*Task to complete:* Look below for the lines from the one with "20 & 40/40 = 100\% & 100\% & 100\% \\ %" to the one with "The achieved challenge", and copy exactly those lines, both ends included.

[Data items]
================

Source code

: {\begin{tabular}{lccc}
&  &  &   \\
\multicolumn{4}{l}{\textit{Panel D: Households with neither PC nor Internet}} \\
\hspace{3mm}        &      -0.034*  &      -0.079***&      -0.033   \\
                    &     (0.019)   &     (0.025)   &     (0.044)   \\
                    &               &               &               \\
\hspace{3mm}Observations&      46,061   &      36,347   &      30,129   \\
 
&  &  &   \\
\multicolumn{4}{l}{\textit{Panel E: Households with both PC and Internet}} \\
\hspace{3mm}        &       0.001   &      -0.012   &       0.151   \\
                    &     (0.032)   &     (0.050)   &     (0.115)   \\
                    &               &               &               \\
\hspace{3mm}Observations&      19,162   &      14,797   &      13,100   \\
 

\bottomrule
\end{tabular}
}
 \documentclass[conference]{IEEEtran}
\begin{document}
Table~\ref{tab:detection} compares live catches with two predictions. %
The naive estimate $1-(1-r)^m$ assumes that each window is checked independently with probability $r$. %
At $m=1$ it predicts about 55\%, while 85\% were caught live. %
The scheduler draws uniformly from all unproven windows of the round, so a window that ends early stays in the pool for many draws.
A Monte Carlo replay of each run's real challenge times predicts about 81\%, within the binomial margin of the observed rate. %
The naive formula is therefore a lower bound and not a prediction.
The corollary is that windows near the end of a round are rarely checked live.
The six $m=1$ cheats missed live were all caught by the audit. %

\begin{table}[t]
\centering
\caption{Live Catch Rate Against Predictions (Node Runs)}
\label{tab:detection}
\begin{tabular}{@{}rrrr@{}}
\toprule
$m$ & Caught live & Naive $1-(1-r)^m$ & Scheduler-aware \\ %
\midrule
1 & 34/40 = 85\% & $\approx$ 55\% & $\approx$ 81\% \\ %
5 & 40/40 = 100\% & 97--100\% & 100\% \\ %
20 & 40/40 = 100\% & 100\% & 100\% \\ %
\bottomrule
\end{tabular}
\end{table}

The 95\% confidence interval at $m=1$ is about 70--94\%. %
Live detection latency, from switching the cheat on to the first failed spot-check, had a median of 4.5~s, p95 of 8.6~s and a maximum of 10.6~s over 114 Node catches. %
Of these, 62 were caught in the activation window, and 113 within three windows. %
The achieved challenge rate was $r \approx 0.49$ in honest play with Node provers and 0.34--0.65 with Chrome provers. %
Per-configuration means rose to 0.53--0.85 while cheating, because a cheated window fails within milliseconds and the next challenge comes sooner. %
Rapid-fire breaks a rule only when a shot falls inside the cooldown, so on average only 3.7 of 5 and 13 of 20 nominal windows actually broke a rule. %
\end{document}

================

*Problem solution:*
20 & 40/40 = 100\% & 100\% & 100\% \\ %
\bottomrule
\end{tabular}
\end{table}

The 95\% confidence interval at $m=1$ is about 70--94\%. %
Live detection latency, from switching the cheat on to the first failed spot-check, had a median of 4.5~s, p95 of 8.6~s and a maximum of 10.6~s over 114 Node catches. %
Of these, 62 were caught in the activation window, and 113 within three windows. %
The achieved challenge rate was $r \approx 0.49$ in honest play with Node provers and 0.34--0.65 with Chrome provers. %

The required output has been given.